Plain-text document sources:
+-------+
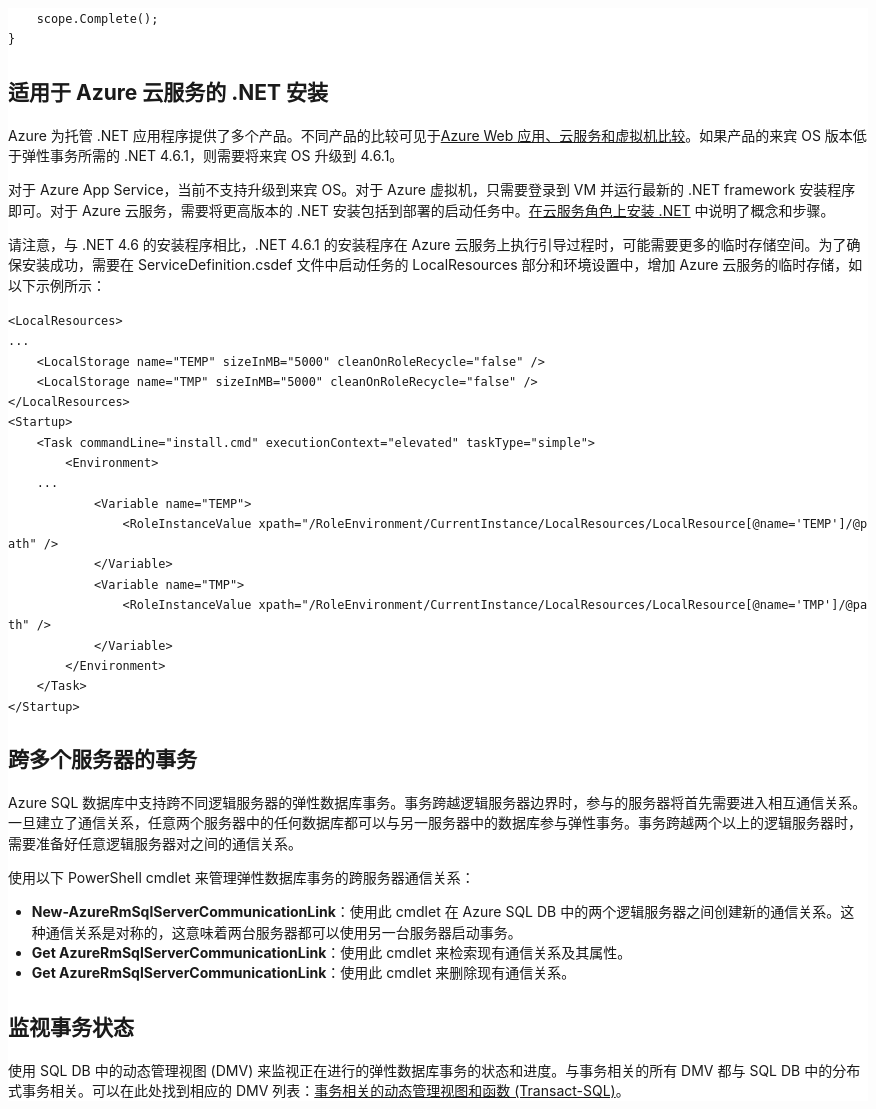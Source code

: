 		scope.Complete();
	}

## 适用于 Azure 云服务的 .NET 安装

Azure 为托管 .NET 应用程序提供了多个产品。不同产品的比较可见于[Azure Web 应用、云服务和虚拟机比较](../app-service-web/choose-web-site-cloud-service-vm.md)。如果产品的来宾 OS 版本低于弹性事务所需的 .NET 4.6.1，则需要将来宾 OS 升级到 4.6.1。

对于 Azure App Service，当前不支持升级到来宾 OS。对于 Azure 虚拟机，只需要登录到 VM 并运行最新的 .NET framework 安装程序即可。对于 Azure 云服务，需要将更高版本的 .NET 安装包括到部署的启动任务中。[在云服务角色上安装 .NET](../cloud-services/cloud-services-dotnet-install-dotnet.md) 中说明了概念和步骤。

请注意，与 .NET 4.6 的安装程序相比，.NET 4.6.1 的安装程序在 Azure 云服务上执行引导过程时，可能需要更多的临时存储空间。为了确保安装成功，需要在 ServiceDefinition.csdef 文件中启动任务的 LocalResources 部分和环境设置中，增加 Azure 云服务的临时存储，如以下示例所示：

	<LocalResources>
	...
		<LocalStorage name="TEMP" sizeInMB="5000" cleanOnRoleRecycle="false" />
		<LocalStorage name="TMP" sizeInMB="5000" cleanOnRoleRecycle="false" />
	</LocalResources>
	<Startup>
		<Task commandLine="install.cmd" executionContext="elevated" taskType="simple">
			<Environment>
		...
				<Variable name="TEMP">
					<RoleInstanceValue xpath="/RoleEnvironment/CurrentInstance/LocalResources/LocalResource[@name='TEMP']/@path" />
				</Variable>
				<Variable name="TMP">
					<RoleInstanceValue xpath="/RoleEnvironment/CurrentInstance/LocalResources/LocalResource[@name='TMP']/@path" />
				</Variable>
			</Environment>
		</Task>
	</Startup>
	
## 跨多个服务器的事务

Azure SQL 数据库中支持跨不同逻辑服务器的弹性数据库事务。事务跨越逻辑服务器边界时，参与的服务器将首先需要进入相互通信关系。一旦建立了通信关系，任意两个服务器中的任何数据库都可以与另一服务器中的数据库参与弹性事务。事务跨越两个以上的逻辑服务器时，需要准备好任意逻辑服务器对之间的通信关系。

使用以下 PowerShell cmdlet 来管理弹性数据库事务的跨服务器通信关系：

* **New-AzureRmSqlServerCommunicationLink**：使用此 cmdlet 在 Azure SQL DB 中的两个逻辑服务器之间创建新的通信关系。这种通信关系是对称的，这意味着两台服务器都可以使用另一台服务器启动事务。
* **Get AzureRmSqlServerCommunicationLink**：使用此 cmdlet 来检索现有通信关系及其属性。
* **Get AzureRmSqlServerCommunicationLink**：使用此 cmdlet 来删除现有通信关系。

## 监视事务状态

使用 SQL DB 中的动态管理视图 (DMV) 来监视正在进行的弹性数据库事务的状态和进度。与事务相关的所有 DMV 都与 SQL DB 中的分布式事务相关。可以在此处找到相应的 DMV 列表：[事务相关的动态管理视图和函数 (Transact-SQL)](https://msdn.microsoft.com/zh-cn/library/ms178621.aspx)。
 

[1]: ./media/sql-database-elastic-transactions-overview/distributed-transactions.png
+-------+
EXERCISE DETAILS:
Scan the entries for lines with the word "Variable". The number of such lines is the whole answer.

RESULT OF THIS EXERCISE:
4